United States Court of Appeals,
Sixth Circuit.
Dec. 11, 1972.
Frederick William Heath, Shea, Shea, Heath & Solner, Birmingham, Mich., for plaintiff-appellant.
Murray S. Horwitz, Washington, D. C., for defendants-appellees. Scott P. Crampton, Asst. Atty. Gen., Meyer Rothwacks, Elmer J. Kelsey, Attys., Tax Div., Dept. of Justice, Washington, D. C., on brief; Ralph B. Guy, Jr., U. S. Atty., Detroit, Mich., of counsel.
Before EDWARDS and MILLER, Circuit Judges, and BRATCHER,* District Judge.
EDWARDS, Circuit Judge.
Appellant appeals from a judgment entered in the United States District Court for the Eastern District of Michigan dismissing his suit for refund of taxes paid and entering judgment for the United States1 on the government's counterclaim.

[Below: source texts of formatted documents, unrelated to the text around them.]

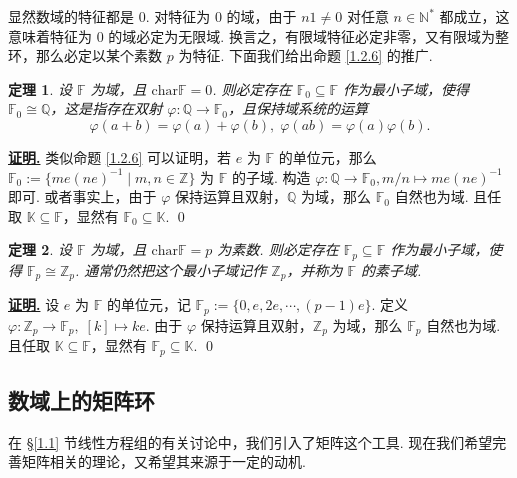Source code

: \documentclass[10pt,openany]{article}
\theoremstyle{thmstyle} %
\newtheorem{theorem}{定理}[subsection]
\theoremstyle{defstyle} %
\theoremstyle{prostyle} %
\renewenvironment{proof}[1][证明]{\par\underline{\textbf{#1.}} \;\fangsong}{\qed\par}
\begin{document}
显然数域的特征都是 0. 对特征为 0 的域，由于 \( n 1 \neq 0 \) 对任意 \( n \in \mathbb{N}^* \) 都成立，这意味着特征为 0 的域必定为无限域. 换言之，有限域特征必定非零，又有限域为整环，那么必定以某个素数 \( p \) 为特征. 下面我们给出命题 \ref{1.2.6} 的推广.

\begin{theorem}
	设 \( \mathbb{F} \) 为域，且 \( \text{char} \mathbb{F}=0 \). 则必定存在 \( \mathbb{F}_0 \subseteq \mathbb{F} \) 作为最小子域，使得 \( \mathbb{F}_0 \cong \mathbb{Q} \)，这是指存在双射 \( \varphi: \mathbb{Q} \to \mathbb{F}_0 \)，且保持域系统的运算
	\[ \varphi(a+b)=\varphi(a)+\varphi(b), \; \varphi(ab)=\varphi(a)\varphi(b). \]
\end{theorem}

\begin{proof}
	类似命题 \ref{1.2.6} 可以证明，若 \( e \) 为 \( \mathbb{F} \) 的单位元，那么 \( \mathbb{F}_0:=\{me(ne)^{-1} \mid m,n \in \mathbb{Z} \} \) 为 \( \mathbb{F} \) 的子域. 构造 \( \varphi: \mathbb{Q} \to \mathbb{F}_0, m/n \mapsto me(ne)^{-1} \) 即可. 或者事实上，由于 \( \varphi \) 保持运算且双射，\( \mathbb{Q} \) 为域，那么 \( \mathbb{F}_0 \) 自然也为域. 且任取 \( \mathbb{K} \subseteq \mathbb{F} \)，显然有 \( \mathbb{F}_0 \subseteq \mathbb{K} \).
\end{proof}

\begin{theorem}
	设 \( \mathbb{F} \) 为域，且 \( \text{char} \mathbb{F}=p \) 为素数. 则必定存在 \( \mathbb{F}_p \subseteq \mathbb{F} \) 作为最小子域，使得 \( \mathbb{F}_p \cong \mathbb{Z}_p \). 通常仍然把这个最小子域记作 \( \mathbb{Z}_p \)，并称为 \( \mathbb{F} \) 的素子域.
\end{theorem}

\begin{proof}
	设 \( e \) 为 \( \mathbb{F} \) 的单位元，记 \( \mathbb{F}_p:=\{0,e,2e,\cdots,(p-1)e\} \). 定义 \( \varphi:\mathbb{Z}_p \to \mathbb{F}_p, \; [k] \mapsto ke \). 由于 \( \varphi \) 保持运算且双射，\( \mathbb{Z}_p \) 为域，那么 \( \mathbb{F}_p \) 自然也为域. 且任取 \( \mathbb{K} \subseteq \mathbb{F} \)，显然有 \( \mathbb{F}_p \subseteq \mathbb{K} \).
\end{proof}

\subsection{数域上的矩阵环}

在 \S \ref{1.1} 节线性方程组的有关讨论中，我们引入了矩阵这个工具. 现在我们希望完善矩阵相关的理论，又希望其来源于一定的动机. 
\end{document}
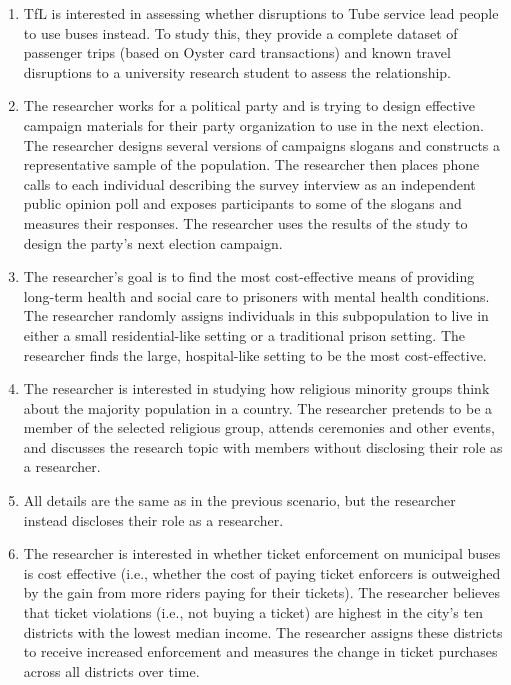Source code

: \documentclass[12pt,a4]{article}
\begin{document}
\begin{enumerate}
\item TfL is interested in assessing whether disruptions to Tube service lead people to use buses instead. To study this, they provide a complete dataset of passenger trips (based on Oyster card transactions) and known travel disruptions to a university research student to assess the relationship.

\item The researcher works for a political party and is trying to design effective campaign materials for their party organization to use in the next election. The researcher designs several versions of campaigns slogans and constructs a representative sample of the population. The researcher then places phone calls to each individual describing the survey interview as an independent public opinion poll and exposes participants to some of the slogans and measures their responses. The researcher uses the results of the study to design the party's next election campaign. %

\item The researcher's goal is to find the most cost-effective means of providing long-term health and social care to prisoners with mental health conditions. The researcher randomly assigns individuals in this subpopulation to live in either a small residential-like setting or a traditional prison setting. The researcher finds the large, hospital-like setting to be the most cost-effective. %

\item The researcher is interested in studying how religious minority groups think about the majority population in a country. The researcher pretends to be a member of the selected religious group, attends ceremonies and other events, and discusses the research topic with members without disclosing their role as a researcher.

\item All details are the same as in the previous scenario, but the researcher instead discloses their role as a researcher.

\item The researcher is interested in whether ticket enforcement on municipal buses is cost effective (i.e., whether the cost of paying ticket enforcers is outweighed by the gain from more riders paying for their tickets). The researcher believes that ticket violations (i.e., not buying a ticket) are highest in the city's ten districts with the lowest median income. The researcher assigns these districts to receive increased enforcement and measures the change in ticket purchases across all districts over time. %


\end{enumerate}
\end{document}
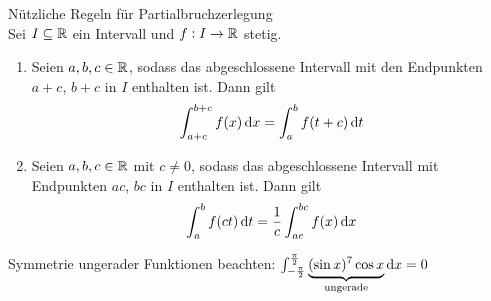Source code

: \begin{corollary}{Nützliche Regeln für Partialbruchzerlegung}\\
	Sei $I \subseteq \mathbb{R}$ ein Intervall und $f: I \to \mathbb{R}$ stetig.
	\begin{enumerate}
		\item Seien $a,b,c \in \mathbb{R}$, sodass das abgeschlossene Intervall mit den Endpunkten $a+c$, $b+c$ in $I$ enthalten ist.
			Dann gilt
			\begin{equation*}
				\int_{a+c}^{b+c} f(x) \dif x = \int_{a}^{b} f(t+c) \dif t
			\end{equation*}
		\item Seien $a,b,c \in \mathbb{R}$ mit $c \neq 0$, sodass das abgeschlossene Intervall mit Endpunkten $ac$, $bc$ in $I$ enthalten ist.
			Dann gilt
			\begin{equation*}
				\int_{a}^{b} f(ct) \dif t = \frac{1}{c} \int_{ac}^{bc} f(x) \dif x
			\end{equation*}
	\end{enumerate}
\end{corollary}
Symmetrie ungerader Funktionen beachten:
$\int_{-\frac{\pi}{2}}^{\frac{\pi}{2}} \underbrace{(\sin x)^7 \cos x}_{\text{ungerade}} \dif x = 0$



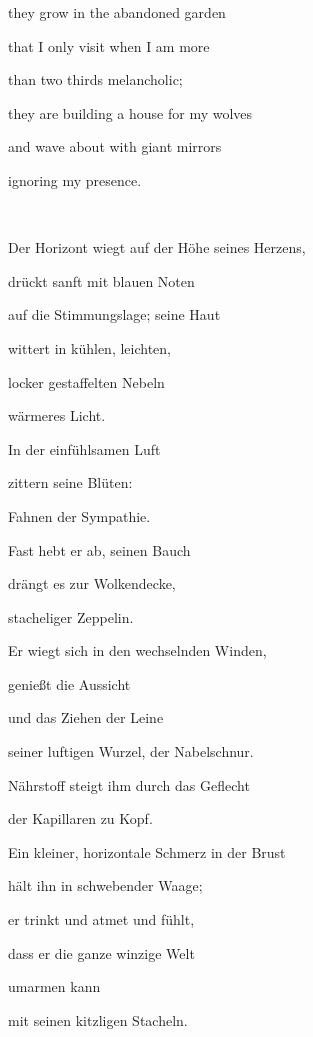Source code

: they grow in the abandoned garden

that I only visit when I am more

than two thirds melancholic;

they are building a house for my wolves 

and wave about with giant mirrors

ignoring my presence.

~



\bigskip


\bigskip

Der Horizont wiegt auf der Höhe seines Herzens,

drückt sanft mit blauen Noten 

auf die Stimmungslage; seine Haut 

wittert in kühlen, leichten,

locker gestaffelten Nebeln

wärmeres Licht. 


\bigskip

In der einfühlsamen Luft \ \ 

zittern seine Blüten: 

Fahnen der Sympathie.

Fast hebt er ab, seinen Bauch

drängt es zur Wolkendecke,

stacheliger Zeppelin.


\bigskip

Er wiegt sich in den wechselnden Winden, 

genießt die Aussicht

und das Ziehen der Leine 

seiner luftigen Wurzel, der Nabelschnur.

Nährstoff steigt ihm durch das Geflecht 

der Kapillaren zu Kopf.


\bigskip

Ein kleiner, horizontale Schmerz in der Brust

hält ihn in schwebender Waage;

er trinkt und atmet und fühlt, 

dass er die ganze winzige Welt 

umarmen kann

mit seinen kitzligen Stacheln.



\bigskip

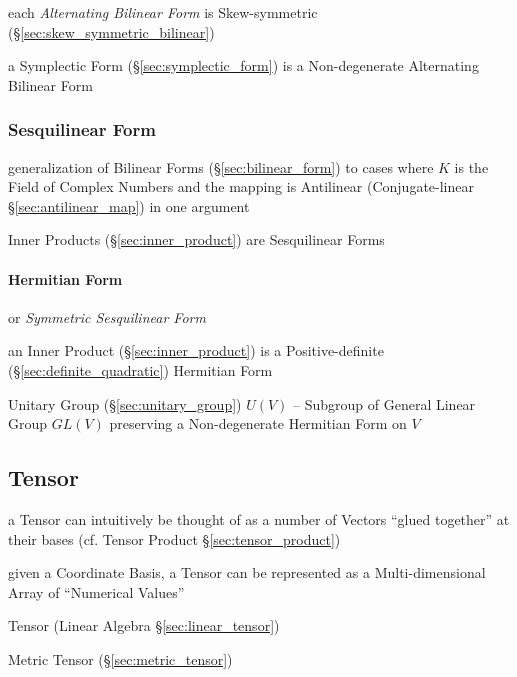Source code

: {{each \emph{Alternating Bilinear Form} is Skew-symmetric
(\S\ref{sec:skew_symmetric_bilinear})

a Symplectic Form (\S\ref{sec:symplectic_form}) is a Non-degenerate Alternating
Bilinear Form



\subsubsection{Sesquilinear Form}\label{sec:sesquilinear_form}

generalization of Bilinear Forms (\S\ref{sec:bilinear_form}) to cases where $K$
is the Field of Complex Numbers and the mapping is Antilinear (Conjugate-linear
\S\ref{sec:antilinear_map}) in one argument

Inner Products (\S\ref{sec:inner_product}) are Sesquilinear Forms



\paragraph{Hermitian Form}\label{sec:hermitian_form}\hfill

or \emph{Symmetric Sesquilinear Form}

an Inner Product (\S\ref{sec:inner_product}) is a Positive-definite
(\S\ref{sec:definite_quadratic}) Hermitian Form

Unitary Group (\S\ref{sec:unitary_group}) $U(V)$ -- Subgroup of General Linear
Group $GL(V)$ preserving a Non-degenerate Hermitian Form on $V$



\subsection{Tensor}\label{sec:tensor}


a Tensor can intuitively be thought of as a number of Vectors ``glued together''
at their bases (cf. Tensor Product \S\ref{sec:tensor_product})

given a Coordinate Basis, a Tensor can be represented as a Multi-dimensional
Array of ``Numerical Values'' %

\fist Tensor (Linear Algebra \S\ref{sec:linear_tensor})

\fist Metric Tensor (\S\ref{sec:metric_tensor})

}}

Dearborn Machinery Movers, Inc., got into serious financial trouble and procured from Builders Finance Company, Inc., a loan of $150,000 to enable it to keep operating. Under the contract executed on April 19, 1962, between Dearborn and Builders, an assignment of Dearborn's accounts receivable to Builders was made and two of Builders' employees were put in charge of Dearborn's operations. Appellant Mueller was the principal officer so designated and it appears clear to us, as it did to the District Judge, that he had absolute power of control of the operations of Dearborn during the critical times involved here (although we note appellant's vigorous denial that he ever exercised all of these powers). It also appears that he had knowledge of the fact that Dearborn was in default in payments of taxes withheld from its employees and due to be paid to the United States government (although it is likewise clear that appellant did not make out the tax returns or actually determine priority of payments on debts).
Dearborn went into bankruptcy and the government realized only 41.5% of its tax claim.
The case was tried before a District Judge who entered detailed findings of fact in general accord with the description of the case set out above. The District Judge dismissed appellant's complaint and entered judgment on the government's cross-complaint for $196,283 against both Builders and Mueller.
Appellant contends that the District Court's holding that appellant was liable to the United States for failure to cause payment to the United States of the Dearborn employees' withholding and social security taxes was erroneous as a matter of law. He also contends that the District Court's findings that appellant was under a duty to collect and pay over said taxes and willfully failed to do so were clearly erroneous.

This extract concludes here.